Clive Davis’s Rules For Working With Artists

What are your cardinal rules for handling talent?

The first thing is that you’ve got to understand that it’s their career. Number one.

Second, when it comes to a rock or self-contained artist who writes his or her own material, that’s who you’re dealing with. You’re dealing with their genius, their creativity. You don’t give artists like Patti Smith, Simon & Garfunkel, Alicia Keys, or Springsteen material.

When you’re in the area where artists are totally dependent on hit singles in ratio to how much their album sells, if an artist doesn’t write—Dionne Warwick, Aretha [Franklin] for the most part—you’re there suggesting material, and there’s no complication, because they need the hit song.
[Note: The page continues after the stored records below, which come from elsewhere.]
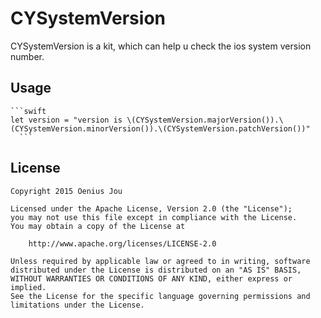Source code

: # CYSystemVersion

CYSystemVersion is a kit, which can help u check the ios system version number.

Usage
-----

    ```swift
    let version = "version is \(CYSystemVersion.majorVersion()).\(CYSystemVersion.minorVersion()).\(CYSystemVersion.patchVersion())"
      ```
License
-------
	Copyright 2015 Oenius Jou
	
	Licensed under the Apache License, Version 2.0 (the "License");
	you may not use this file except in compliance with the License.
	You may obtain a copy of the License at
	
	    http://www.apache.org/licenses/LICENSE-2.0
	
	Unless required by applicable law or agreed to in writing, software
	distributed under the License is distributed on an "AS IS" BASIS,
	WITHOUT WARRANTIES OR CONDITIONS OF ANY KIND, either express or implied.
	See the License for the specific language governing permissions and
	limitations under the License.
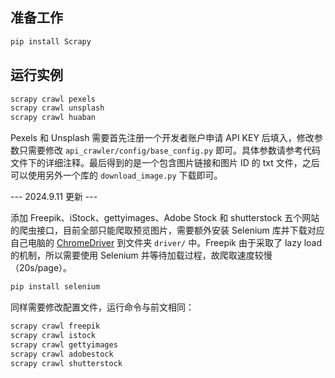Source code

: ## 准备工作

```bash
pip install Scrapy
```

## 运行实例

```bash
scrapy crawl pexels
scrapy crawl unsplash
scrapy crawl huaban
```

Pexels 和 Unsplash 需要首先注册一个开发者账户申请 API KEY 后填入，修改参数只需要修改 `api_crawler/config/base_config.py` 即可。具体参数请参考代码文件下的详细注释。最后得到的是一个包含图片链接和图片 ID 的 txt 文件，之后可以使用另外一个库的 `download_image.py` 下载即可。

--- 2024.9.11 更新 ---

添加 Freepik、iStock、gettyimages、Adobe Stock 和 shutterstock 五个网站的爬虫接口，目前全部只能爬取预览图片，需要额外安装 Selenium 库并下载对应自己电脑的 [ChromeDriver](https://developer.chrome.com/docs/chromedriver/downloads) 到文件夹 `driver/` 中。Freepik 由于采取了 lazy load 的机制，所以需要使用 Selenium 并等待加载过程，故爬取速度较慢（20s/page）。

```bash
pip install selenium
```

同样需要修改配置文件，运行命令与前文相同：

```bash
scrapy crawl freepik
scrapy crawl istock
scrapy crawl gettyimages
scrapy crawl adobestock
scrapy crawl shutterstock
```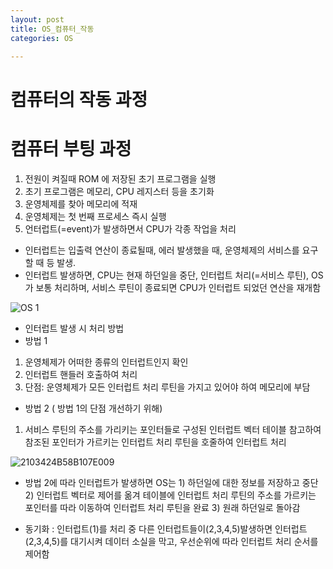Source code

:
 ```yaml
---
layout: post
title: OS_컴퓨터_작동
categories: OS

---
```



# 컴퓨터의 작동 과정


# 컴퓨터 부팅 과정

 1) 전원이 켜질때 ROM 에 저장된 초기 프로그램을 실행
 2) 초기 프로그램은 메모리, CPU 레지스터 등을 초기화
 3) 운영체제를 찾아 메모리에 적재
 4) 운영체제는 첫 번째 프로세스 즉시 실행
 5) 언터럽트(=event)가 발생하면서 CPU가 각종 작업을 처리
 
 * 인터럽트는 입출력 연산이 종료될때, 에러 발생했을 때, 운영체제의 서비스를 요구할 때 등 발생.
 * 인터럽트 발생하면, CPU는 현재 하던일을 중단, 인터럽트 처리(=서비스 루틴), OS가 보통 처리하며, 서비스 루틴이 종료되면 CPU가 인터럽트 되었던 연산을 재개함
 
 ![OS 1](https://user-images.githubusercontent.com/47915302/60557234-a2d84280-9d7f-11e9-9dbc-f48061f1b2bc.png)

 
 
 * 인터럽트 발생 시 처리 방법
 * 방법 1
  1) 운영체제가 어떠한 종류의 인터럽트인지 확인
  2) 인터럽트 핸들러 호출하여 처리
  3) 단점: 운영체제가 모든 인터럽트 처리 루틴을 가지고 있어야 하여 메모리에 부담
  
 * 방법 2 ( 방법 1의 단점 개선하기 위해)  
  1) 서비스 루틴의 주소를 가리키는 포인터들로 구성된 인터럽트 벡터 테이블 참고하여 참조된 포인터가 가르키는 인터럽트 처리 루틴을 호줄하여 인터럽트 처리 
 
 ![2103424B58B107E009](https://user-images.githubusercontent.com/47915302/60557535-d5cf0600-9d80-11e9-99b5-222fa149c548.jpg)

* 방법 2에 따라 인터럽트가 발생하면 OS는 1) 하던일에 대한 정보를 저장하고 중단 2) 인터럽트 벡터로 제어를 옮겨 테이블에 인터럽트 처리 루틴의 주소를 가르키는 포인터를 따라 이동하여 인터럽트 처리 루틴을 완료 3) 원래 하던일로 돌아감

* 동기화 : 인터럽트(1)를 처리 중 다른 인터럽트들이(2,3,4,5)발생하면 인터럽트(2,3,4,5)를 대기시켜 데이터 소실을 막고, 우선순위에 따라 인터럽트 처리 순서를 제어함  
 
 
 
 
 
 
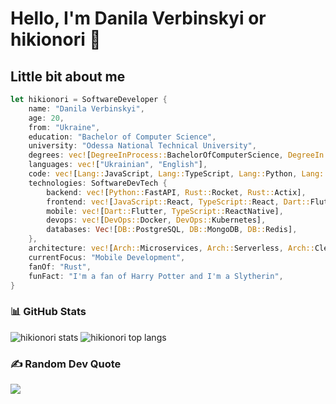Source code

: # Hello, I'm Danila Verbinskyi or hikionori 👋
    
## Little bit about me

```rust
let hikionori = SoftwareDeveloper {
    name: "Danila Verbinskyi",
    age: 20,
    from: "Ukraine",
    education: "Bachelor of Computer Science",
    university: "Odessa National Technical University",
    degrees: vec![DegreeInProcess::BachelorOfComputerScience, DegreeIn::JuniorSpecialistOfSoftwareDevelopment],
    languages: vec!["Ukrainian", "English"],
    code: vec![Lang::JavaScript, Lang::TypeScript, Lang::Python, Lang::Rust, Lang::Dart],
    technologies: SoftwareDevTech {
        backend: vec![Python::FastAPI, Rust::Rocket, Rust::Actix],
        frontend: vec![JavaScript::React, TypeScript::React, Dart::Flutter],
        mobile: vec![Dart::Flutter, TypeScript::ReactNative],
        devops: vec![DevOps::Docker, DevOps::Kubernetes],
        databases: Vec![DB::PostgreSQL, DB::MongoDB, DB::Redis],
    },
    architecture: vec![Arch::Microservices, Arch::Serverless, Arch::CleanArchitecture, Arch::Monolith],
    currentFocus: "Mobile Development",
    fanOf: "Rust",
    funFact: "I'm a fan of Harry Potter and I'm a Slytherin",
}
```
### 📊 GitHub Stats
<img alt="hikionori stats" src="https://github-readme-stats.vercel.app/api?username=hikionori&theme=bear&show_icons=true&hide_border=false&count_private=true" />

<img alt="hikionori top langs" src="https://github-readme-stats.vercel.app/api/top-langs/?username=hikionori&theme=bear&show_icons=true&hide_border=false&layout=compact" />

### ✍️ Random Dev Quote
![](https://quotes-github-readme.vercel.app/api?type=vetical&theme=dark)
The most complicated is a pop artist who writes well, the way [Barry] Manilow did—but not enough to provide the magnitude of his commercial success. Barry gave me two shots on each album to pick the songs, but he didn’t want to be Andy Williams—he wanted to be a composer. Over many years, we’ve seen him fulfill his ambition, and he’s in the Songwriters Hall of Fame. But for him to be, still, 42 years later, headlining in arenas all over the world, required the hits he got from me. And you’ve got to be very careful when an artist writes but needs more.

Each artist has got to be treated differently depending on what they bring to the table. If they bring their songs, you’re trying to bring the largest audience to that artist without bastardizing their creative and artistic integrity. I have never met an artist who is not interested in their sales, even if they do nothing to further them. The idea that they don’t care was promulgated probably during Haight-Ashbury, during Monterey, with the rebellion with the social culture, and when the revolution was so much at its height. You didn’t ever want to think that commercial success was a desirable goal.

This was never true. They all are interested. Whether you’re Tennessee Williams or Eugene O’Neill, you’re going to want to know if your show was successful. There’s no artist I’ve ever met, no matter how they appear disdainful, with no interest in commercial. It’s just not accurate.